Son Mahnı, Yüreğimdeki Resimler, Üşüyen Hayatlar, Yola Düşenler, Kelebeğin Rüyası, Karanlık Dönemler ve Ödenmiş Bedeller 1, 2, 3 gibi dev eserler edebiyat dünyasına kazandırılmıştır. Benim şahit olduğum bir olaydır. Eğitim fakültesinde bir hoca öğrencilerine bu kitapları tavsiye etmektedir. Sebebi sendikal yakınlıktan değil. Öğretmenlik mesleğinin kişisel gelişim kitapları serisi olarak görmesindendir. Eğitime Bakış diye bir dergi çıkarıyor sendika. Tanıyanlar yani bir kez olsun fark edenler için söylüyorum takip etmemek neredeyse imkânsız. “Eğitim ve İnsani Bilimler Dergisi” adı altında bir de 2010 yılından beri hakemli dergi yayınlıyorlar. Eğitim dünyasına akademik pencereden farklı bakışlar sunuluyor. Yayınladıkları raporlar, bilimsel kongreler ve sonuç bildirilerine çok fazla girmiyorum çünkü bu yazımda esas konum bu değil. Fakat yol gösteren çalışmaları takip etmemek ya da takdir etmemek imkânsız. Derli toplu çalışmalar yapılıyor. “4+4+4 Eğitim Reformunu İzleme Raporu” yeni sistemin olumlu yönlerini ve iyileştirmeye açık taraflarını ilgililere sunmuş. Yeni sistem tartışmalarında kayıtsız kalamıyorsunuz. Yine Türkiye’de ilk defa uluslar arası “Eğitim Felsefesi Kongresi”ni Eğitim-Bir Sen yurtiçi ve yurt dışından katılan akademisyenlerce başarılı bir şekilde gerçekleştirip kitaplaştırmış. Türk Eğitim Sisteminde Yeni Paradigma Arayışları, AB Sürecinde Eğitim Reformu İhtiyacı, Gelecek İçin Eğitim Reformu, 21. Yüzyılda Türkiye’nin Eğitim ve Bilim Politikaları gibi çalışmalar ve kitaplar. Seçilen konulara ve çıkarılan yayınlara bir bakar mısınız demek geliyor içimden. Gerçekten akademi gibi.

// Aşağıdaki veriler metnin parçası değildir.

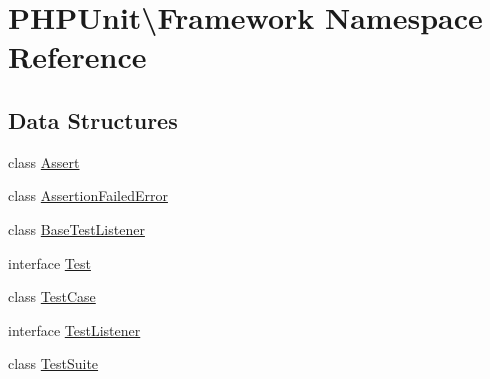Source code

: \hypertarget{namespace_p_h_p_unit_1_1_framework}{}\section{P\+H\+P\+Unit\textbackslash{}Framework Namespace Reference}
\label{namespace_p_h_p_unit_1_1_framework}
\subsection*{Data Structures}
\begin{DoxyCompactItemize}
\item 
class \mbox{\hyperlink{class_p_h_p_unit_1_1_framework_1_1_assert}{Assert}}
\item 
class \mbox{\hyperlink{class_p_h_p_unit_1_1_framework_1_1_assertion_failed_error}{Assertion\+Failed\+Error}}
\item 
class \mbox{\hyperlink{class_p_h_p_unit_1_1_framework_1_1_base_test_listener}{Base\+Test\+Listener}}
\item 
interface \mbox{\hyperlink{interface_p_h_p_unit_1_1_framework_1_1_test}{Test}}
\item 
class \mbox{\hyperlink{class_p_h_p_unit_1_1_framework_1_1_test_case}{Test\+Case}}
\item 
interface \mbox{\hyperlink{interface_p_h_p_unit_1_1_framework_1_1_test_listener}{Test\+Listener}}
\item 
class \mbox{\hyperlink{class_p_h_p_unit_1_1_framework_1_1_test_suite}{Test\+Suite}}
\end{DoxyCompactItemize}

Bu günlerde yine gündeme oturacak bir çalışma yürütüyorlar. Önceki gün fark ettim. Eğitim-Bir Sen ile eğitim sendikacılığı bambaşka boyutlara taşınıyor diyorum. Milli Eğitim Bakanlığı 12 yılı aşkın süredir görevde yükselme sınavları yapmıyor. 2000 civarında Şube müdürlüğü kadrosu boş. Bakanlık önceki ay içerisinde yönetmelik değişikliğine gitti. Süreç yakında başlayacak. Sendika ne yapıyor. Üyelerini bu kadrolara hazırlamak için kitap çıkarıyor. Bununla kalmıyor bir de üniversitelerin bile örnek alacağı bir çalışmaya imza atmaya ve ülke genelinde üyelerini uzaktan merkezi eğitime almaya hazırlanıyor.

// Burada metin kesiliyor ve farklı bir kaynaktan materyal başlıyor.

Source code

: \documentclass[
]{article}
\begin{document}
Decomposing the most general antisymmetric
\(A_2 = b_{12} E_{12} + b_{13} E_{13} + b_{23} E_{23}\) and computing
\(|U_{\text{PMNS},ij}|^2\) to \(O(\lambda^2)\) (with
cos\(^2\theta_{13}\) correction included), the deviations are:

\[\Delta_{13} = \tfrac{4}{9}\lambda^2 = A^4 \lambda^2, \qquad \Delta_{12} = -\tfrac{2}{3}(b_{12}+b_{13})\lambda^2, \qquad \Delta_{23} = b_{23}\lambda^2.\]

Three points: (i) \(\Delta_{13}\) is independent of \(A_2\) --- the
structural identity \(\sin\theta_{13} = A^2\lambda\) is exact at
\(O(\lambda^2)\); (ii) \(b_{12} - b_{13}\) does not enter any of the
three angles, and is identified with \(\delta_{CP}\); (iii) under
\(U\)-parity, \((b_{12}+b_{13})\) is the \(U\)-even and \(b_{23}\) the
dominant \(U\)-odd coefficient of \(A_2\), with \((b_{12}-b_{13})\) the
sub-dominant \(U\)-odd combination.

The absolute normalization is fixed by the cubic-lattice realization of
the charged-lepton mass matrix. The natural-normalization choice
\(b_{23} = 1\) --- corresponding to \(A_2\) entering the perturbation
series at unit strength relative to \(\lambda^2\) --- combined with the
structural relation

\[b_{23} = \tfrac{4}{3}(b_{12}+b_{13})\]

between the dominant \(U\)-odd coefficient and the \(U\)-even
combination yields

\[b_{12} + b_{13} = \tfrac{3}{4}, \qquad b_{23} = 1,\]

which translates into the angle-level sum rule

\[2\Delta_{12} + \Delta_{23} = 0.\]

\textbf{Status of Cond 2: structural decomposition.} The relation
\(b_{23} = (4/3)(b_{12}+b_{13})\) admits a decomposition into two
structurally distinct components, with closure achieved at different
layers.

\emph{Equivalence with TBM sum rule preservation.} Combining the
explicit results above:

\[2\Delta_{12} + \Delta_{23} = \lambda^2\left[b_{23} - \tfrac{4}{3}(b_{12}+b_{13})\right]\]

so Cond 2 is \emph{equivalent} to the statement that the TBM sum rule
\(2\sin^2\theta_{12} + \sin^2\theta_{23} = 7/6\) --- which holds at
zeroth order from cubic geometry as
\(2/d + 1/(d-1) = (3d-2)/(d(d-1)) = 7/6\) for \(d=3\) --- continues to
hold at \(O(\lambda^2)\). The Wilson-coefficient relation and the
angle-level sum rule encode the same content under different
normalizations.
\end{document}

2009 yılında İstanbul’da sınava hazırlama kursları ve yayınlarıyla girilen yolda sendika her geçen gün kendini aşarak devam ediyor. Şu an müdür ve müdür yardımcısı atamaları var illerin gündeminde. Atanan kişilerin çoğunluğunun Eğitim-Bir-Sen üyesi olduğu tartışmaları yapılıyor. Fakat kimse bu atanan kişilerin sınava girdiğinde sendikaları ne yapıyordu sorusu sormuyor. Şu an atamaları yapılan kişilerin girdiği sınavda sendika 70 bine yakın sınava hazırlık kitabı hazırlayıp, basıp dağıtmış üyelerine. İl ve ilçe merkezlerinde hazırlık kursları. Sanki akademi demem işte bu yüzden.

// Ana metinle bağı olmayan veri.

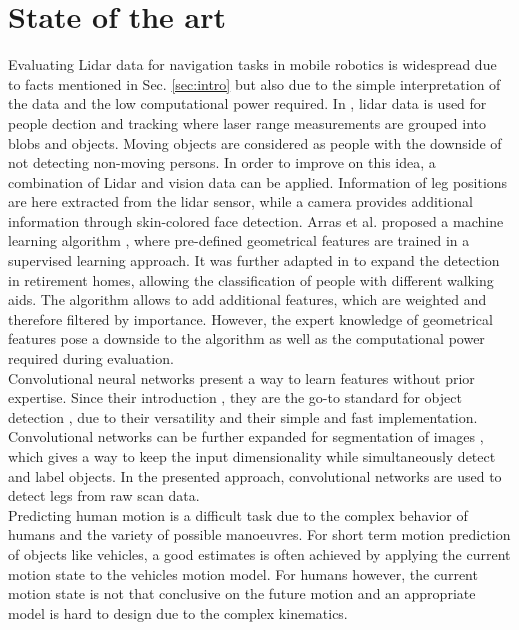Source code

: \section{State of the art}
\label{sec:sota}

Evaluating Lidar data for navigation tasks in mobile robotics is widespread due to facts mentioned in Sec. \ref{sec:intro} but also due to the simple interpretation of the data and the low computational power required.
In \cite{1013691}, lidar data is used for people dection and tracking where laser range measurements are grouped into blobs and objects. 
Moving objects are considered as people with the downside of not detecting non-moving persons.
In order to improve on this idea, a combination of Lidar and vision data \cite{kleinehagenbrock2002person} can be applied. 
Information of leg positions are here extracted from the lidar sensor, while a camera provides additional information through skin-colored face detection. 
Arras et al. proposed a machine learning algorithm \cite{Arras07usingboosted}, where pre-defined geometrical features are trained in a supervised learning approach. 
It was further adapted in \cite{weinrich2014people} to expand the detection in retirement homes, allowing the classification of people with different walking aids. 
The algorithm allows to add additional features, which are weighted and therefore filtered by importance.
However, the expert knowledge of geometrical features pose a downside to the algorithm as well as the computational power required during evaluation.\\
Convolutional neural networks present a way to learn features without prior expertise. 
Since their introduction \cite{lecun_gradient-based_1998}, they are the go-to standard for object detection \cite{krizhevsky_imagenet_2012}, due to their versatility and their simple and fast implementation. 
Convolutional networks can be further expanded for segmentation of images \cite{long2015fully}, which gives a way to keep the input dimensionality while simultaneously detect and label objects.
In the presented approach, convolutional networks are used to detect legs from raw scan data.\\
Predicting human motion is a difficult task due to the complex behavior of humans and the variety of possible manoeuvres.
For short term motion prediction of objects like vehicles, a good estimates is often achieved by applying the current motion state to the vehicles motion model.
For humans however, the current motion state is not that conclusive on the future motion and an appropriate model is hard to design due to the complex kinematics.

Sendika üyeye ve insan dokunuyor. Bir üyenin bu çalışmalar karşısında tutumu ne olur. Sendikal bağlılığı artar mı azalır mı? Sayısı çoğalır mı düşer mi? Sendikaların kendi aralarındaki çekişmeleri ve tartışmaları dışından yani yukardan bir göz attığınızda bu fotoğrafı nasıl okursunuz. Sezar’ın hakkını teslim mi edersiniz yoksa fanatizmin ya da duygusal yakınlığın tarafında mı yer alırsınız?
Eğitim-Bir-Sen ve Memur-Sen’i yazacaksak kamuda kılık kıyafet özgürlüğü konusunda sendikayı halka açan ve bütün toplum kesimlerine de tanıtan kampanyaya girmemek haksızlık olur. 1 Ayda özgürlük için 10 milyon imza diyerek yola çıkıp ülke geneline standlar koyarak bir ayda 12 Milyon 300 bin imza toplamak. Bu ne müthiş bir kampanya ve muhalefet örneği. Gerçekten ama gerçekten sıra dışı. Hükümet paket açıklarken buna kayıtsız kalabilir mi? Kararlılığın ifadesi olarak sivil itaatsizlik başlatıp her türlü soruşturmayı ve baskıyı göze almak kolay bir şey mi? Sendikacılık Memur-Sen ve Eğitim-Bir-Sen sayesinde resmen kabuk değiştiriyor. Bakalım diğer sendikalar da kabuklarını kırabilecek ve salt yeniçeri ocağı olmanın dışına çıkabilecekler mi? Son 10 yılda halkı heyecanlandıran ne varsa içinde Eğitim-Bir-Sen geçmeyen bir şey bulabilir misiniz? Katsayı, başörtüsü, seçmeli din eğitimi, Milli Güvenlik Dersi’nin kaldırılması, 4+4+4 yeni eğitim sistemi, Kur-an eğitimi önündeki yaş sınırının kaldırılması, ülkedeki vesayetle mücadele kavgasında duruş, 28 Şubat’ın kirli atıklarının temizlenmesi dahil her konuda Eğitim-Bir-Sen lafı geçiyor.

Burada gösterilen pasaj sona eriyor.